Quick start#

MSSQL → Hive#

Read data from MSSQL, transform & write to Hive.

# install onETL and PySpark
pip install onetl[spark]

# Import pyspark to initialize the SparkSession
from pyspark.sql import SparkSession

# import function to setup onETL logging
from onetl.log import setup_logging

# Import required connections
from onetl.connection import MSSQL, Hive

# Import onETL classes to read & write data
from onetl.db import DBReader, DBWriter

# change logging level to INFO, and set up default logging format and handler
setup_logging()

# Initialize new SparkSession with MSSQL driver loaded
maven_packages = MSSQL.get_packages()
spark = (
    SparkSession.builder.appName("spark_app_onetl_demo")
    .config("spark.jars.packages", ",".join(maven_packages))
    .enableHiveSupport()  # for Hive
    .getOrCreate()
)

# Initialize MSSQL connection and check if database is accessible
mssql = MSSQL(
    host="mssqldb.demo.com",
    user="onetl",
    password="onetl",
    database="Telecom",
    spark=spark,
    # These options are passed to MSSQL JDBC Driver:
    extra={"ApplicationIntent": "ReadOnly"},
).check()

# >>> INFO:|MSSQL| Connection is available

# Initialize DBReader
reader = DBReader(
    connection=mssql,
    source="dbo.demo_table",
    columns=["on", "etl"],
    # Set some MSSQL read options:
    options=MSSQL.ReadOptions(fetchsize=10000),
)

# checks that there is data in the table, otherwise raises exception
reader.raise_if_no_data()

# Read data to DataFrame
df = reader.run()
df.printSchema()
# root
#  |-- id: integer (nullable = true)
#  |-- phone_number: string (nullable = true)
#  |-- region: string (nullable = true)
#  |-- birth_date: date (nullable = true)
#  |-- registered_at: timestamp (nullable = true)
#  |-- account_balance: double (nullable = true)

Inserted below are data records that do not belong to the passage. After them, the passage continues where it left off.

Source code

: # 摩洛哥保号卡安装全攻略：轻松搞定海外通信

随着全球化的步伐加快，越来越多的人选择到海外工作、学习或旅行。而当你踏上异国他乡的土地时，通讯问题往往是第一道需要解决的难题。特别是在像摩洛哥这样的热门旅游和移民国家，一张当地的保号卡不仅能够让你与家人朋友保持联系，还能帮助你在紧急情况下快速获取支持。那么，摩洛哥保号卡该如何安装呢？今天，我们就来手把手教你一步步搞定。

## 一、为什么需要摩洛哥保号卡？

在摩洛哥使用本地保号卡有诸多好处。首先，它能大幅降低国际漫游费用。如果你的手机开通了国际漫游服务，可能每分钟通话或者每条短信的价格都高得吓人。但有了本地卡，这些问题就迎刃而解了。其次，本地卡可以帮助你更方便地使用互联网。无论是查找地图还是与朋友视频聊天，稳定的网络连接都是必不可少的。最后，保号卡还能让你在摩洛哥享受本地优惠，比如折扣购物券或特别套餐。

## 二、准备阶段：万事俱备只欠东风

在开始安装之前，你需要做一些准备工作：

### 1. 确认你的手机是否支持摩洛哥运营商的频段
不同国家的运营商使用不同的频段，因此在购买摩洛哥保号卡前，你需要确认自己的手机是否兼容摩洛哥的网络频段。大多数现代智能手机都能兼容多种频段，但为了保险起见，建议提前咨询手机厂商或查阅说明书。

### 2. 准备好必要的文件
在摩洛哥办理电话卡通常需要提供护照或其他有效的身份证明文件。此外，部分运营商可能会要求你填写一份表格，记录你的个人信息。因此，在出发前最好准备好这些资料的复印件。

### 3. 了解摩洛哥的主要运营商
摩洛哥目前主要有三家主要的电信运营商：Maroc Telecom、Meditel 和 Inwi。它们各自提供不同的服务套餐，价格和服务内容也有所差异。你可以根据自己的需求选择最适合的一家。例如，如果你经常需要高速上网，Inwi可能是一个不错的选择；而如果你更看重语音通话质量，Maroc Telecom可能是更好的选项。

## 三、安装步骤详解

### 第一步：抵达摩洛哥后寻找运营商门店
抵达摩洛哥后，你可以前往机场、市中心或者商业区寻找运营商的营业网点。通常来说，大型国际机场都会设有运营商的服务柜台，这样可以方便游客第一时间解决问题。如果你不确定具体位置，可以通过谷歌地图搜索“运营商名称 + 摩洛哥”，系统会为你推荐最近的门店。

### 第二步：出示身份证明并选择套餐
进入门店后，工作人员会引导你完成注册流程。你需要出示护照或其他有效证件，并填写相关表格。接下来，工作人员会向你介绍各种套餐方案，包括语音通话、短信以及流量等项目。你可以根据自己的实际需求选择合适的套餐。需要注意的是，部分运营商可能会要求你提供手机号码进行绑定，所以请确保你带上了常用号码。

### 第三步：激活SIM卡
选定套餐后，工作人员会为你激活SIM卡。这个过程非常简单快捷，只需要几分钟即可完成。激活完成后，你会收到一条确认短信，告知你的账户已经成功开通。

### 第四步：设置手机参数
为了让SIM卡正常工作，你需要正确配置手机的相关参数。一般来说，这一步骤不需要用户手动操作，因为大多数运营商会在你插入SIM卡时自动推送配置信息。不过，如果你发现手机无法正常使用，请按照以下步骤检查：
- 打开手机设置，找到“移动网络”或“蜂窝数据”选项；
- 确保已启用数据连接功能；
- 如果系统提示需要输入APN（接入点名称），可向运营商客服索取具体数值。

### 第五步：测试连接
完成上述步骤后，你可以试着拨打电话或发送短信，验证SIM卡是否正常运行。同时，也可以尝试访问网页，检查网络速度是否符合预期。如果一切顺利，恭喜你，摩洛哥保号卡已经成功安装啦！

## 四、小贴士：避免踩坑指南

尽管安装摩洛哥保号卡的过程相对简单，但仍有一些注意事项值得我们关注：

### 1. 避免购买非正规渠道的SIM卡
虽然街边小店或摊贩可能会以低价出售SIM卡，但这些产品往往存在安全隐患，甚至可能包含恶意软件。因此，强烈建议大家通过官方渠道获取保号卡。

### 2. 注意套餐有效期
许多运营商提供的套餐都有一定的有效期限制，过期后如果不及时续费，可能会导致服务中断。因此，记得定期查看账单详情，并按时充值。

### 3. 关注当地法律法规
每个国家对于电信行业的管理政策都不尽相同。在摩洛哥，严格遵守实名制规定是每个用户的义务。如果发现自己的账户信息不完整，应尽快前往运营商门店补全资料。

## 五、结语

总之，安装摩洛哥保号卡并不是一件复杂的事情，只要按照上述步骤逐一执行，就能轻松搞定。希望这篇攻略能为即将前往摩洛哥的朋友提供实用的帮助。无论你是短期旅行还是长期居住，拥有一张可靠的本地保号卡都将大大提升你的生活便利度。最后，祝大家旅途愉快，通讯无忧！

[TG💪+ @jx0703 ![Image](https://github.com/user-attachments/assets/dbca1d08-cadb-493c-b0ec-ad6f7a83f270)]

# Apply any PySpark transformations
from pyspark.sql.functions import lit

df_to_write = df.withColumn("engine", lit("onetl"))
df_to_write.printSchema()
# root
#  |-- id: integer (nullable = true)
#  |-- phone_number: string (nullable = true)
#  |-- region: string (nullable = true)
#  |-- birth_date: date (nullable = true)
#  |-- registered_at: timestamp (nullable = true)
#  |-- account_balance: double (nullable = true)
#  |-- engine: string (nullable = false)

# Initialize Hive connection
hive = Hive(cluster="rnd-dwh", spark=spark)

# Initialize DBWriter
db_writer = DBWriter(
    connection=hive,
    target="dl_sb.demo_table",
    # Set some Hive write options:
    options=Hive.WriteOptions(if_exists="replace_entire_table"),
)

# Write data from DataFrame to Hive
db_writer.run(df_to_write)

# Success!

SFTP → HDFS#

Download files from SFTP & upload them to HDFS.

# install onETL with SFTP and HDFS clients, and Kerberos support
pip install onetl[hdfs,sftp,kerberos]

# import function to setup onETL logging
from onetl.log import setup_logging

# Import required connections
from onetl.connection import SFTP, HDFS

# Import onETL classes to download & upload files
from onetl.file import FileDownloader, FileUploader

# import filter & limit classes
from onetl.file.filter import Glob, ExcludeDir
from onetl.file.limit import MaxFilesCount

# change logging level to INFO, and set up default logging format and handler
setup_logging()

# Initialize SFTP connection and check it
sftp = SFTP(
    host="sftp.test.com",
    user="someuser",
    password="somepassword",
).check()

# >>> INFO:|SFTP| Connection is available

# Initialize downloader
file_downloader = FileDownloader(
    connection=sftp,
    source_path="/remote/tests/Report",  # path on SFTP
    local_path="/local/onetl/Report",  # local fs path
    filters=[
        # download only files matching the glob
        Glob("*.csv"),
        # exclude files from this directory
        ExcludeDir("/remote/tests/Report/exclude_dir/"),
    ],
    limits=[
        # download max 1000 files per run
        MaxFilesCount(1000),
    ],
    options=FileDownloader.Options(
        # delete files from SFTP after successful download
        delete_source=True,
        # mark file as failed if it already exist in local_path
        if_exists="error",
    ),
)

# Download files to local filesystem
download_result = downloader.run()

# Method run returns a DownloadResult object,
# which contains collection of downloaded files, divided to 4 categories
download_result

#  DownloadResult(
#      successful=[
#          LocalPath('/local/onetl/Report/file_1.json'),
#          LocalPath('/local/onetl/Report/file_2.json'),
#      ],
#      failed=[FailedRemoteFile('/remote/onetl/Report/file_3.json')],
#      ignored=[RemoteFile('/remote/onetl/Report/file_4.json')],
#      missing=[],
#  )

# Raise exception if there are failed files, or there were no files in the remote filesystem
download_result.raise_if_failed() or download_result.raise_if_empty()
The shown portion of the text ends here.